Tidak seorangpun bisa membendung pasien Indonesia ke luar negeri, kalau kepercayaan mereka terahadap layanan rumah sakit lokal meragukan, apalagi pasien Indonesia yang berobat ke Penang karena sakit jantung, ginjal, sakit paru, kanker, atau mata. Melihat sejenak ‘ruang rawat inap” beberapa rumah sakit komersial mengizinkan keluarga ikut menjaga pasien di kamar. Pemandangan seperi ini cukup menggelikan, karena keluarga sudah bertindak seolah-olah asisten perawat dan ikut mengurus pasien. Rumah sakit bukan lagi hanya tempat bagi orang sakit, tetapi orang sehat juga sudah ikut sakit, Perawat tidak harus melayani dengan sungguh-sungguh, karena sebahagian pekerjaannya sudah di delegasikan kepada orang lain.

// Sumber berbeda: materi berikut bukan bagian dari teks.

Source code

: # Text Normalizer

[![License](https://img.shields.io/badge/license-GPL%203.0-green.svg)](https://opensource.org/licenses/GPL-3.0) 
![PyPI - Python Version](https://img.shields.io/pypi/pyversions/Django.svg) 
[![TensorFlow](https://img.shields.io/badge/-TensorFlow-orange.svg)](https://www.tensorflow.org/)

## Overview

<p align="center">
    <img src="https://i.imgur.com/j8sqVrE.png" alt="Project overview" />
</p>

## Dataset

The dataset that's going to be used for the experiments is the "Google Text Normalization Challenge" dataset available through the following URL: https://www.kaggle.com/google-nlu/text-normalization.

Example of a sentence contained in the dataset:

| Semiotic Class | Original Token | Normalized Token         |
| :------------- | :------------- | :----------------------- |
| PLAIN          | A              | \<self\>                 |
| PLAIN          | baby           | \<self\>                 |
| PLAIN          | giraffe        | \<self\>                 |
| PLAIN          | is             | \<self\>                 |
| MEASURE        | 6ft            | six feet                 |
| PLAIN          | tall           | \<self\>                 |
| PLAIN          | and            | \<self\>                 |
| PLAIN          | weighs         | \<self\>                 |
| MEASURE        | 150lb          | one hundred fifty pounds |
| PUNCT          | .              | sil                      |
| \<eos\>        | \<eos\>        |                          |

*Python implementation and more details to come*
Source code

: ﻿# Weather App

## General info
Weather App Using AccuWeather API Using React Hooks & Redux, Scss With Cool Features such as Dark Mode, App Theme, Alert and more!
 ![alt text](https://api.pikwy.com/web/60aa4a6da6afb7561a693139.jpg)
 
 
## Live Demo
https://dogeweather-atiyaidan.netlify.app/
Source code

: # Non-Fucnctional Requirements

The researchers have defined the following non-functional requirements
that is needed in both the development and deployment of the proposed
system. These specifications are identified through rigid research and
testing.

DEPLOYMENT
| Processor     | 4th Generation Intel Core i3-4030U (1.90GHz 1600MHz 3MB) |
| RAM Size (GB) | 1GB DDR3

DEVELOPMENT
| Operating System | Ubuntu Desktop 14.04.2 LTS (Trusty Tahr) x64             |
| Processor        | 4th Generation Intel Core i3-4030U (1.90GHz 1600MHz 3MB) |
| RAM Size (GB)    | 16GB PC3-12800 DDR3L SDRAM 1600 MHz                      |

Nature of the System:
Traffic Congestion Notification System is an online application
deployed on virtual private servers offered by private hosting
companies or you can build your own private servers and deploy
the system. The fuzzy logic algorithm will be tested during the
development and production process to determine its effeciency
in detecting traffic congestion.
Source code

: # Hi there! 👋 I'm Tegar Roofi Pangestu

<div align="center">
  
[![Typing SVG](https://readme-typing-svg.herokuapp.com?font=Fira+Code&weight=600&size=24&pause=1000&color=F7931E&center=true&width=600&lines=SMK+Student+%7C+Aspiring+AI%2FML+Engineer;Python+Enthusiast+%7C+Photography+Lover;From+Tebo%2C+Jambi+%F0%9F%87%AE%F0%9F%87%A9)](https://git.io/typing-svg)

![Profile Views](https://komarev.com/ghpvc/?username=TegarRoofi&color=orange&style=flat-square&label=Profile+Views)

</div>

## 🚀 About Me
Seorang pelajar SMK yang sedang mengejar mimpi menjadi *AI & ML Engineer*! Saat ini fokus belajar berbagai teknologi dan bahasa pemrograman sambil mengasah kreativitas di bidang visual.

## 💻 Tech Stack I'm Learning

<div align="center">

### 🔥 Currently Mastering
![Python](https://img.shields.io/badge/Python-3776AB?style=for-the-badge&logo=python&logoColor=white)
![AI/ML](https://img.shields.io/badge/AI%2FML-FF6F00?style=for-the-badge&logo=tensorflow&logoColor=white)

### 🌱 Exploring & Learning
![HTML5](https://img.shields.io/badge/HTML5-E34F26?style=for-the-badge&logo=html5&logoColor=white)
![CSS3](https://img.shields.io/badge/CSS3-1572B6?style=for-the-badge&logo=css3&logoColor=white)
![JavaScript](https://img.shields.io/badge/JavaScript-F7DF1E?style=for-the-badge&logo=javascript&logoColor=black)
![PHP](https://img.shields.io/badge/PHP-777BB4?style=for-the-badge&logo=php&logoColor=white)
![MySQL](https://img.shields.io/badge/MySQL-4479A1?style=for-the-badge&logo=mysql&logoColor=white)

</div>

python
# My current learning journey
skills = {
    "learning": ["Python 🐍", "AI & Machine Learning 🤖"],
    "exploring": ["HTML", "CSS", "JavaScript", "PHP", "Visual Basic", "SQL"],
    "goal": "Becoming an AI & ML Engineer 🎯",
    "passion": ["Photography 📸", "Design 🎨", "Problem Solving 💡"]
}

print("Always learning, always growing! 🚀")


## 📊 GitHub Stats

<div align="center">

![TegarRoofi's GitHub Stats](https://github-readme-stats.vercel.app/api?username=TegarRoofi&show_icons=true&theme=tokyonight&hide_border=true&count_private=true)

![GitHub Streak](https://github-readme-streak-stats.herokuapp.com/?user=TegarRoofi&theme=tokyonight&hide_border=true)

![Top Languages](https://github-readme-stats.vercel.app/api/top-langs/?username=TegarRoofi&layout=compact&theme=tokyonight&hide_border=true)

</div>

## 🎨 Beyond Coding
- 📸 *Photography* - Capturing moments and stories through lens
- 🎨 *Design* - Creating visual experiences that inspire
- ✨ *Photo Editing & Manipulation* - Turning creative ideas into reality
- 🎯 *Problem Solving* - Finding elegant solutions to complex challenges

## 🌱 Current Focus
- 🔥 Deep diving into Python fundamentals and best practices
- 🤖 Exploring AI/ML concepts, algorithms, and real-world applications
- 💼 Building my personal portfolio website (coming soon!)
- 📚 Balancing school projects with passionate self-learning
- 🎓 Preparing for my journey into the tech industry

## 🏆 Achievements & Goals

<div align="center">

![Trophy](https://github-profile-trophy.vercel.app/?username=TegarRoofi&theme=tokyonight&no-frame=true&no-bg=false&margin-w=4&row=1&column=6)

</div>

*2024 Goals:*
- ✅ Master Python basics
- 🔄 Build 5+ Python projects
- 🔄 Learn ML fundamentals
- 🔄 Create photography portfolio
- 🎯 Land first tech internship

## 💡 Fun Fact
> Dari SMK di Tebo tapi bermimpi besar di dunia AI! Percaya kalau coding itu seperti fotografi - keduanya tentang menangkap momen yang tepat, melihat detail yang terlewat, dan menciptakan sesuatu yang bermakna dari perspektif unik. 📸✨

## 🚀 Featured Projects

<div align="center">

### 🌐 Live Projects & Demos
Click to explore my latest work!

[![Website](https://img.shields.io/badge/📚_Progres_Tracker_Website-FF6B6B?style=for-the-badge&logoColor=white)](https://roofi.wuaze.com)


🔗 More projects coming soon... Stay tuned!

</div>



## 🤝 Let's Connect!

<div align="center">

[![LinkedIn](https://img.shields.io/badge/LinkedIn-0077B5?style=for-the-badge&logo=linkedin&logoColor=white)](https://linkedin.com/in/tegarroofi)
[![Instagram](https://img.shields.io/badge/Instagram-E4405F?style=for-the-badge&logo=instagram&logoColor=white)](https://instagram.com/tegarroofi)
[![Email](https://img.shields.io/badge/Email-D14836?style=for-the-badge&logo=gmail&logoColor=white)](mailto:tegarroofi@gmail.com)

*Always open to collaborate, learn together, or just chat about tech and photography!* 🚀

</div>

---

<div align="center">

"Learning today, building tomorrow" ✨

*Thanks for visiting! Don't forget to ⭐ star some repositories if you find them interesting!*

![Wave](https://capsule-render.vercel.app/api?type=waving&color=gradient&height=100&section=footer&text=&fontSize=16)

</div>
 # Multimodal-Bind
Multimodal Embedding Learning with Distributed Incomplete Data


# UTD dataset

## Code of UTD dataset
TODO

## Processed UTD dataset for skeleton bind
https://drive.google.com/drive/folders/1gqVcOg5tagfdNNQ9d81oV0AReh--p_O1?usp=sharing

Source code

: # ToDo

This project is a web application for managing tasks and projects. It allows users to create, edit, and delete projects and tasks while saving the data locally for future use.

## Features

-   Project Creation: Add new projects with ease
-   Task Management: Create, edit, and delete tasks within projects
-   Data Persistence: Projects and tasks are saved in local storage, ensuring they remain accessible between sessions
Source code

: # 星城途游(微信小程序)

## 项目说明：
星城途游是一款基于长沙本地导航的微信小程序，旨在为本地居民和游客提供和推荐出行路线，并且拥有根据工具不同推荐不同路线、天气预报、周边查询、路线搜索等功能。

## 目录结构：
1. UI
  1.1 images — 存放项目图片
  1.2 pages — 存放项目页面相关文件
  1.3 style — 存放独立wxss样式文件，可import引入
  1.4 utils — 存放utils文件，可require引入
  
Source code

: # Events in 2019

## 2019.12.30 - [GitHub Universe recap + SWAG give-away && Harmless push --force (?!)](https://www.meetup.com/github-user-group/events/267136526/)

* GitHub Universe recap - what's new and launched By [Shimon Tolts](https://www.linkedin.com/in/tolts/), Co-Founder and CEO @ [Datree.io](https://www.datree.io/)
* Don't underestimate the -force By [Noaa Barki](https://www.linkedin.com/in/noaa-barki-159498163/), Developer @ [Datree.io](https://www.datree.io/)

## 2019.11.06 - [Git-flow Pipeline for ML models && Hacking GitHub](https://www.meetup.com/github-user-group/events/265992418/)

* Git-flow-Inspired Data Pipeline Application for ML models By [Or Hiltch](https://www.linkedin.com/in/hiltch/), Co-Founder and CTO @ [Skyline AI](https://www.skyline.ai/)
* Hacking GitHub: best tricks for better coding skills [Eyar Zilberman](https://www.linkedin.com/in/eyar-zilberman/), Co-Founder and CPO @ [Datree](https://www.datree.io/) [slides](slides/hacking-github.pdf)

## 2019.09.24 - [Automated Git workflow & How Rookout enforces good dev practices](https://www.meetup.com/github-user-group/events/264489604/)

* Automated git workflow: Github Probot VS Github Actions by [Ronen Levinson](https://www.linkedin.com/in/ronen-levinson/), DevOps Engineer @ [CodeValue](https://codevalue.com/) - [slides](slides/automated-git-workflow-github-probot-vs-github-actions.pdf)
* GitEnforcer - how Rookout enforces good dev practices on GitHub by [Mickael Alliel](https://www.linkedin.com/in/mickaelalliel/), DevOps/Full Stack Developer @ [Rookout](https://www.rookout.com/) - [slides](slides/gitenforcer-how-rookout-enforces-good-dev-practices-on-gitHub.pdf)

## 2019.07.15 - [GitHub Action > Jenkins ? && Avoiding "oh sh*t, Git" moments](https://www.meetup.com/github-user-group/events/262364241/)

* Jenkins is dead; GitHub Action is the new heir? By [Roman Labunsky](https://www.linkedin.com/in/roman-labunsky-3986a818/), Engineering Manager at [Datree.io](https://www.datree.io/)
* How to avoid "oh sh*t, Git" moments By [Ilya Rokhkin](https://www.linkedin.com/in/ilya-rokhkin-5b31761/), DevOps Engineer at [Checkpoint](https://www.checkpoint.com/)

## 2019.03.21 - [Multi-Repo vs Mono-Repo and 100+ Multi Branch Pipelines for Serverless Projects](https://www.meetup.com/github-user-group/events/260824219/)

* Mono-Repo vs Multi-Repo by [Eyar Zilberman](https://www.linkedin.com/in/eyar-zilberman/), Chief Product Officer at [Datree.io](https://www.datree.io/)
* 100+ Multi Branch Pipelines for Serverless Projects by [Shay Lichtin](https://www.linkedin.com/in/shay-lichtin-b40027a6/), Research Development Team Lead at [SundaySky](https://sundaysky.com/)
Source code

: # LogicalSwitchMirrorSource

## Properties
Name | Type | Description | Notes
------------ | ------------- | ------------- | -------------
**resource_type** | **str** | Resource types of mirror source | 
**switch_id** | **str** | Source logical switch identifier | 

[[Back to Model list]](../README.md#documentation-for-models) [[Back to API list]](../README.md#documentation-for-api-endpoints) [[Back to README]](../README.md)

Rumah sakit menjalankan pola ”efficiency cost”, Rumah sakit bisa juga mengkreasi capaian target dengan berbagai taktik; a). memperlambat proses penyembuhan dengan memperpanjang perawatan misalnya di ruang ICU/PICU/NICU, karena biaya bisa mencapai 1.5 juta rupiah per malam; b). Memutuskan bahwa penyakit pasien harus di operasi segera, atau memberikan informasi kepada pasien harus cuci darah karena ginjal bermasalah; c). Dokternya tidak mampu melakukan pengobatan, ahkirnya dirujuk ke tempat lain.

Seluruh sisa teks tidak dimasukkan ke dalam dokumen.